# Forum Home Renovation Home Theatres  Ceiling mounting a projector and other qu's?

## Shannon Nash

I am reviewing projectors to purchase around xmas time. I wish to ceiling mount it. 
Has anyone done this. I have a couple of other qu's and would appreciate any advice. 
Anyone bought the BENQ w100? How have you found it?
Do you have to build a box/structure b/w roof trusses to support the bracket? Surely you would not trust to plaster board only.
Could you use a piece of say 50mm plummers pipe in the roof cavity in which to run the cables from the set top box/amp/dvd to the projector? It would have to be the same type of plastic as electrical conduit and not cause static?
Has anyone mounted surround speakers on the walls? are the ~$40 pair of brakets easy to use? secure? 
Has anyone set their up and have advice for those of us considering it? 
Thanks
SN

----------


## Dr Jan Itor

> Has anyone done this. I have a couple of other qu's and would appreciate any advice.

  Yes.  I did this a couple of months ago.   

> Do you have to build a box/structure b/w roof trusses to support the bracket? Surely you would not trust to plaster board only.

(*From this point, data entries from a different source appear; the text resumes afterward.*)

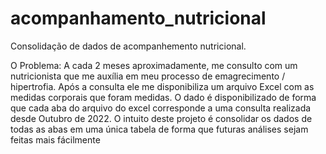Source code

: # acompanhamento_nutricional

Consolidação de dados de acompanhemento nutricional.

O Problema:
A cada 2 meses aproximadamente, me consulto com um nutricionista que me auxília em meu processo de emagrecimento / hipertrofia. 
Após a consulta ele me disponibiliza um arquivo Excel com as medidas corporais que foram medidas. 
O dado é disponibilizado de forma que cada aba do arquivo do excel corresponde a uma consulta realizada desde Outubro de 2022. 
O intuito deste projeto é consolidar os dados de todas as abas em uma única tabela de forma que futuras análises sejam feitas mais fácilmente
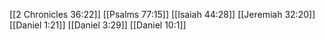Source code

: [[2 Chronicles 36:22]]
[[Psalms 77:15]]
[[Isaiah 44:28]]
[[Jeremiah 32:20]]
[[Daniel 1:21]]
[[Daniel 3:29]]
[[Daniel 10:1]]
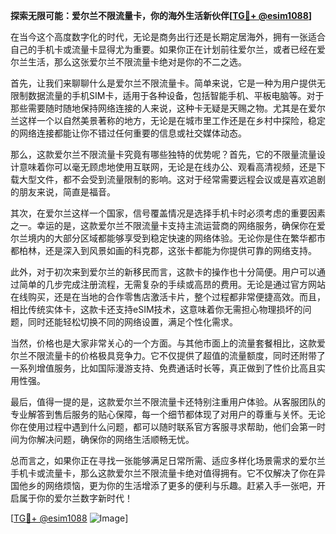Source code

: **探索无限可能：爱尔兰不限流量卡，你的海外生活新伙伴[[TG💪+ @esim1088](https://t.me/s/esim1088)]**

在当今这个高度数字化的时代，无论是商务出行还是长期定居海外，拥有一张适合自己的手机卡或流量卡显得尤为重要。如果你正在计划前往爱尔兰，或者已经在爱尔兰生活，那么这张爱尔兰不限流量卡绝对是你的不二之选。

首先，让我们来聊聊什么是爱尔兰不限流量卡。简单来说，它是一种为用户提供无限制数据流量的手机SIM卡，适用于各种设备，包括智能手机、平板电脑等。对于那些需要随时随地保持网络连接的人来说，这种卡无疑是天赐之物。尤其是在爱尔兰这样一个以自然美景著称的地方，无论是在城市里工作还是在乡村中探险，稳定的网络连接都能让你不错过任何重要的信息或社交媒体动态。

那么，这款爱尔兰不限流量卡究竟有哪些独特的优势呢？首先，它的不限量流量设计意味着你可以毫无顾虑地使用互联网，无论是在线办公、观看高清视频，还是下载大型文件，都不会受到流量限制的影响。这对于经常需要远程会议或是喜欢追剧的朋友来说，简直是福音。

其次，在爱尔兰这样一个国家，信号覆盖情况是选择手机卡时必须考虑的重要因素之一。幸运的是，这款爱尔兰不限流量卡支持主流运营商的网络服务，确保你在爱尔兰境内的大部分区域都能够享受到稳定快速的网络体验。无论你是住在繁华都市都柏林，还是深入到风景如画的科克郡，这张卡都能为你提供可靠的网络支持。

此外，对于初次来到爱尔兰的新移民而言，这款卡的操作也十分简便。用户可以通过简单的几步完成注册流程，无需复杂的手续或高昂的费用。无论是通过官方网站在线购买，还是在当地的合作零售店激活卡片，整个过程都非常便捷高效。而且，相比传统实体卡，这款卡还支持eSIM技术，这意味着你无需担心物理损坏的问题，同时还能轻松切换不同的网络设置，满足个性化需求。

当然，价格也是大家非常关心的一个方面。与其他市面上的流量套餐相比，这款爱尔兰不限流量卡的价格极具竞争力。它不仅提供了超值的流量额度，同时还附带了一系列增值服务，比如国际漫游支持、免费通话时长等，真正做到了性价比高且实用性强。

最后，值得一提的是，这款爱尔兰不限流量卡还特别注重用户体验。从客服团队的专业解答到售后服务的贴心保障，每一个细节都体现了对用户的尊重与关怀。无论你在使用过程中遇到什么问题，都可以随时联系官方客服寻求帮助，他们会第一时间为你解决问题，确保你的网络生活顺畅无忧。

总而言之，如果你正在寻找一张能够满足日常所需、适应多样化场景需求的爱尔兰手机卡或流量卡，那么这款爱尔兰不限流量卡绝对值得拥有。它不仅解决了你在异国他乡的网络烦恼，更为你的生活增添了更多的便利与乐趣。赶紧入手一张吧，开启属于你的爱尔兰数字新时代！

[[TG💪+ @esim1088](https://t.me/s/esim1088) ![Image](https://i.postimg.cc/4NQfJmqS/Snipaste-2025-05-13-00-14-12.png)]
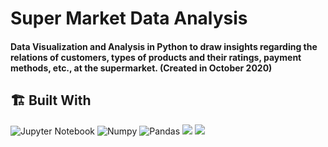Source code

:# Super Market Data Analysis 

####  Data Visualization and Analysis in Python to draw insights regarding the relations of customers, types of products and their ratings, payment methods, etc., at the supermarket. (Created in October 2020)

## 🏗️ Built With
![Jupyter Notebook](https://img.shields.io/badge/jupyter-%23FA0F00.svg?style=for-the-badge&logo=jupyter&logoColor=white)
![Numpy](https://img.shields.io/badge/Numpy-777BB4?style=for-the-badge&logo=numpy&logoColor=white)
![Pandas](https://img.shields.io/badge/Pandas-2C2D72?style=for-the-badge&logo=pandas&logoColor=white)
![](https://img.shields.io/badge/Seaborn-2C2D72?style=for-the-badge&logo=sns&logoColor=white)
![](https://img.shields.io/badge/Matplotlib-2C2D72?style=for-the-badge&logo=matplotlib&logoColor=white)









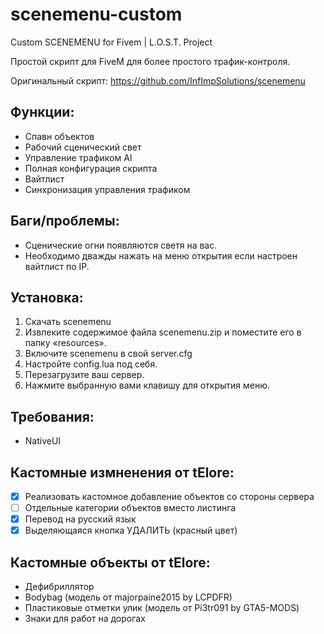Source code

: # scenemenu-custom
Custom SCENEMENU for Fivem | L.O.S.T. Project


Простой скрипт для FiveM для более простого трафик-контроля.

Оригинальный скрипт: https://github.com/InfImpSolutions/scenemenu

## Функции:
- Спавн объектов 
- Рабочий сценический свет
- Управление трафиком AI
- Полная конфигурация скрипта
- Вайтлист 
- Синхронизация управления трафиком

## Баги/проблемы:
- Сценические огни появляются светя на вас. 
- Необходимо дважды нажать на меню открытия если настроен вайтлист по IP. 

## Установка:
1. Скачать scenemenu
2. Извлеките содержимое файла scenemenu.zip и поместите его в папку «resources».
3. Включите scenemenu в свой server.cfg
4. Настройте config.lua под себя.
5. Перезагрузите ваш сервер.
6. Нажмите выбранную вами клавишу для открытия меню. 

## Требования:
- NativeUI

## Кастомные измненения от tElore:
- [x] Реализовать кастомное добавление объектов со стороны сервера
- [ ] Отдельные категории объектов вместо листинга
- [x] Перевод на русский язык
- [x] Выделяющаяся кнопка УДАЛИТЬ (красный цвет)

## Кастомные объекты от tElore:
- Дефибриллятор
- Bodybag (модель от majorpaine2015 by LCPDFR)
- Пластиковые отметки улик (модель от Pi3tr091 by GTA5-MODS)
- Знаки для работ на дорогах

  There's no way the plaster could support something as heavy as a projector.  I screwed a 20mm board to the top of the trusses and pushed the bracket bolt through the plaster and the board.   

> Could you use a piece of say 50mm plummers pipe in the roof cavity in which to run the cables from the set top box/amp/dvd to the projector? It would have to be the same type of plastic as electrical conduit and not cause static?

  I skipped the conduit and just ran the cables across the roof insulation.  As long as you don't run it right next to a power cable there shouldn't be any issues.   

> Has anyone mounted surround speakers on the walls? are the ~$40 pair of brakets easy to use? secure?

  I got a set for around $30 from this guy on ebay.  Also check out his value packs in the wall plate section of the menu.  Excellent value!

----------


## sol381

Try this mob for hiding your projector in teh ceiling.. I think theyre products are available at harvey norman or clive peeters.. THey have suppliers on their website. http://www.ultraliftaustralia.com.au...lift_index.htm 
The benqw100 seems ok for an entry level projector.. Good lumens but low resolution.  You`ll need to spend at least 3 grand for a half decent projector.. Id try and get at least 1280  x 780 res.
Check out ebay . http://electronics.listings.ebay.com...istingItemList  
Have a look at this review and maybe check out a few more here. http://www.projectorreviews.com/Manu...W100/index.asp. 
As for hanging rear speakers. It all depends on size i guess. I did renovations at my hourse and ran the wires inside the wall and nailed some nogs where i was going to hang the speakers so they had support. MIne are pretty small so i just put a long screw in the wall and hung the speakers over the clip at the back.
As dr jan said look at selbys on ebay . i have bought from them and they are very good.. The brackets seem like just what you need.
stef

----------